Department of Biochemistry and Biotechnology, University of Gujrat, Pakistan.
Department of Biochemistry and Biotechnology, University of Gujrat, Pakistan.
Int J Biol Macromol. 2017 Nov;104(Pt A):242-250. doi: 10.1016/j.ijbiomac.2017.06.027. Epub 2017 Jun 7.

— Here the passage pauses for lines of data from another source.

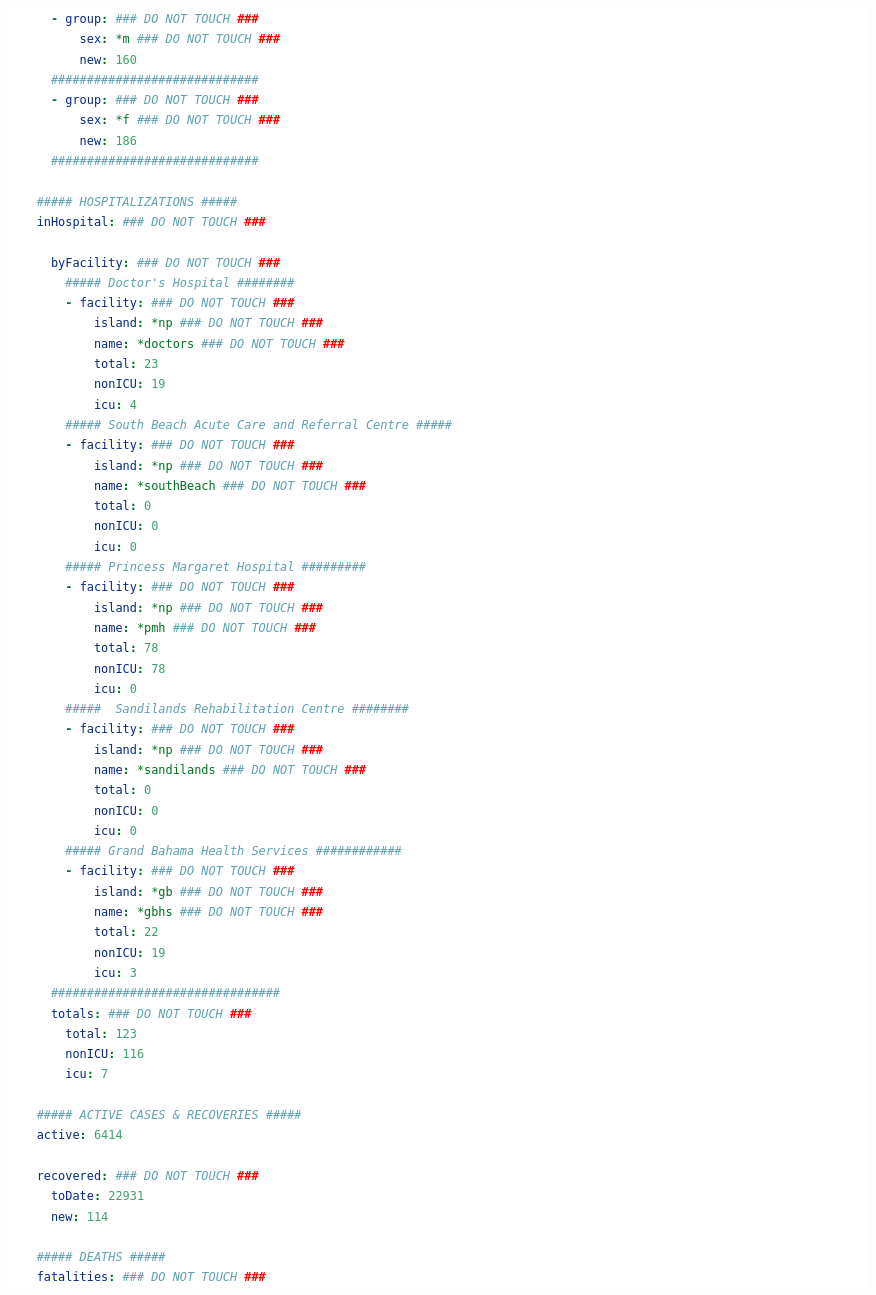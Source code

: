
 ```yaml
      - group: ### DO NOT TOUCH ###
          sex: *m ### DO NOT TOUCH ###
          new: 160
      #############################
      - group: ### DO NOT TOUCH ###
          sex: *f ### DO NOT TOUCH ###
          new: 186
      #############################

    ##### HOSPITALIZATIONS #####
    inHospital: ### DO NOT TOUCH ###

      byFacility: ### DO NOT TOUCH ###
        ##### Doctor's Hospital ########
        - facility: ### DO NOT TOUCH ###
            island: *np ### DO NOT TOUCH ###
            name: *doctors ### DO NOT TOUCH ###
            total: 23
            nonICU: 19
            icu: 4
        ##### South Beach Acute Care and Referral Centre #####
        - facility: ### DO NOT TOUCH ###
            island: *np ### DO NOT TOUCH ###
            name: *southBeach ### DO NOT TOUCH ###
            total: 0
            nonICU: 0
            icu: 0
        ##### Princess Margaret Hospital #########
        - facility: ### DO NOT TOUCH ###
            island: *np ### DO NOT TOUCH ###
            name: *pmh ### DO NOT TOUCH ###
            total: 78
            nonICU: 78
            icu: 0
        #####  Sandilands Rehabilitation Centre ########
        - facility: ### DO NOT TOUCH ###
            island: *np ### DO NOT TOUCH ###
            name: *sandilands ### DO NOT TOUCH ###
            total: 0
            nonICU: 0
            icu: 0
        ##### Grand Bahama Health Services ############
        - facility: ### DO NOT TOUCH ###
            island: *gb ### DO NOT TOUCH ###
            name: *gbhs ### DO NOT TOUCH ###
            total: 22
            nonICU: 19
            icu: 3
      ################################
      totals: ### DO NOT TOUCH ###
        total: 123
        nonICU: 116
        icu: 7

    ##### ACTIVE CASES & RECOVERIES #####
    active: 6414

    recovered: ### DO NOT TOUCH ### 
      toDate: 22931
      new: 114

    ##### DEATHS #####
    fatalities: ### DO NOT TOUCH ###
```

Biological macromolecules are primarily composed of complex polysaccharides that strengthen microbial growth for the production of industrially relevant enzymes. The presence of polysaccharides in the form of the disrupted cell wall and cell materials are among major challenges in the fruit juice industry. The breakdown of such biological macromolecules including cellulose and pectin is vital for the juices processing. In this background, pectinolytic enzymes including polygalacturonase (PG), pectin lyase (PL), and pectin methylesterase (PME) were isolated from Aspergillus ornatus, statistically optimized and purified via ammonium sulfate fractionation (ASF), dialysis, and Sephadex G-100 gel permeation chromatography. After passing through Sephadex G-100 column, PG, PL, and PME were 2.60-fold, 3.30-fold, and 4.52-fold purified with specific activities of 475.2U/mg, 557.1U/mg, and 205.7U/mg. The active PG, PL, and PME, each separately, were surface immobilized using various concentrations of chitosan and dextran polyaldehyde as a macromolecular crosslinking agent. Prior to exploit for juice clarification purposes, various parameters including pH, thermal and Michaelis-Menten kinetic constants of purified and chitosan-immobilized fractions were investigated. A considerable improvement in the pH and thermal profiles was recorded after immobilization. However, the negligible difference between the K and V values of purified free and chitosan-immobilized fractions revealed that the conformational flexibility of pectinolytics was retained as such. A significant color and turbidity reductions were recorded after 60min treatment with CTS-PG, followed by CTS-PME, and CTS-PL. It can be concluded that the clarification of apples, mango, peach, and apricot juices was greatly affected by CTS-PG, CTS-PME, and CTS-PL treatments rendering them as potential candidatures for food industry applications.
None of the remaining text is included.